Your response should give back each record exactly, word for word.

--- --- ---

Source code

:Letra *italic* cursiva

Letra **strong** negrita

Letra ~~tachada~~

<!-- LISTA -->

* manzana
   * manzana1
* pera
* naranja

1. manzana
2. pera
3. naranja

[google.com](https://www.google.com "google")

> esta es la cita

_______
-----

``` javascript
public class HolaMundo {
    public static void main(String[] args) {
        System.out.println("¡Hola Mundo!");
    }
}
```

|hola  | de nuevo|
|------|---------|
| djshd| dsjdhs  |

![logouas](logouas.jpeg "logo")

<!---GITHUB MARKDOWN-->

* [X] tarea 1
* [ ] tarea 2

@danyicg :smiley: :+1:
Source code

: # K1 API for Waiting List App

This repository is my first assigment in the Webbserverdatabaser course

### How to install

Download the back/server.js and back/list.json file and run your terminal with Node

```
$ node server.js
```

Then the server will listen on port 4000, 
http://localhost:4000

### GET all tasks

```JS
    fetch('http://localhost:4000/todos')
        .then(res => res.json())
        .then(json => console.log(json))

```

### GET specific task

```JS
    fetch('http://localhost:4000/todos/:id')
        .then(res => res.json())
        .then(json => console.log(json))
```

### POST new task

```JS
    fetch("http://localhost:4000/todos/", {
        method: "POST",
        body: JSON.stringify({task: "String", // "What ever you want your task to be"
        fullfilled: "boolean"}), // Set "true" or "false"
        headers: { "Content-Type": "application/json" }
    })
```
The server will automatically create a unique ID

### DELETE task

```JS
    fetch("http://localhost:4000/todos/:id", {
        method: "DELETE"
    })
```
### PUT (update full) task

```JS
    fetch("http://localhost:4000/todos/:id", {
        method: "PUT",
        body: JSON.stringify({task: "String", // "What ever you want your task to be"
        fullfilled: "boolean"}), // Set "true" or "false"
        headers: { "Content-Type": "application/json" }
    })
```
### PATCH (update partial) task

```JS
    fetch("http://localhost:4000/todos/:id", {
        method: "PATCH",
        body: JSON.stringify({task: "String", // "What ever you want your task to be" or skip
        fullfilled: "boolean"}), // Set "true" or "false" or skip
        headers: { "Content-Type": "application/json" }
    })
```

--- --- ---

Result:
Source code

:Letra *italic* cursiva

Letra **strong** negrita

Letra ~~tachada~~

<!-- LISTA -->

* manzana
   * manzana1
* pera
* naranja

1. manzana
2. pera
3. naranja

[google.com](https://www.google.com "google")

> esta es la cita

_______
-----

``` javascript
public class HolaMundo {
    public static void main(String[] args) {
        System.out.println("¡Hola Mundo!");
    }
}
```

|hola  | de nuevo|
|------|---------|
| djshd| dsjdhs  |

![logouas](logouas.jpeg "logo")

<!---GITHUB MARKDOWN-->

* [X] tarea 1
* [ ] tarea 2

@danyicg :smiley: :+1:
Source code

: # K1 API for Waiting List App

This repository is my first assigment in the Webbserverdatabaser course

### How to install

Download the back/server.js and back/list.json file and run your terminal with Node

```
$ node server.js
```

Then the server will listen on port 4000, 
http://localhost:4000

### GET all tasks

```JS
    fetch('http://localhost:4000/todos')
        .then(res => res.json())
        .then(json => console.log(json))

```

### GET specific task

```JS
    fetch('http://localhost:4000/todos/:id')
        .then(res => res.json())
        .then(json => console.log(json))
```

### POST new task

```JS
    fetch("http://localhost:4000/todos/", {
        method: "POST",
        body: JSON.stringify({task: "String", // "What ever you want your task to be"
        fullfilled: "boolean"}), // Set "true" or "false"
        headers: { "Content-Type": "application/json" }
    })
```
The server will automatically create a unique ID

### DELETE task

```JS
    fetch("http://localhost:4000/todos/:id", {
        method: "DELETE"
    })
```
### PUT (update full) task

```JS
    fetch("http://localhost:4000/todos/:id", {
        method: "PUT",
        body: JSON.stringify({task: "String", // "What ever you want your task to be"
        fullfilled: "boolean"}), // Set "true" or "false"
        headers: { "Content-Type": "application/json" }
    })
```
### PATCH (update partial) task

```JS
    fetch("http://localhost:4000/todos/:id", {
        method: "PATCH",
        body: JSON.stringify({task: "String", // "What ever you want your task to be" or skip
        fullfilled: "boolean"}), // Set "true" or "false" or skip
        headers: { "Content-Type": "application/json" }
    })
```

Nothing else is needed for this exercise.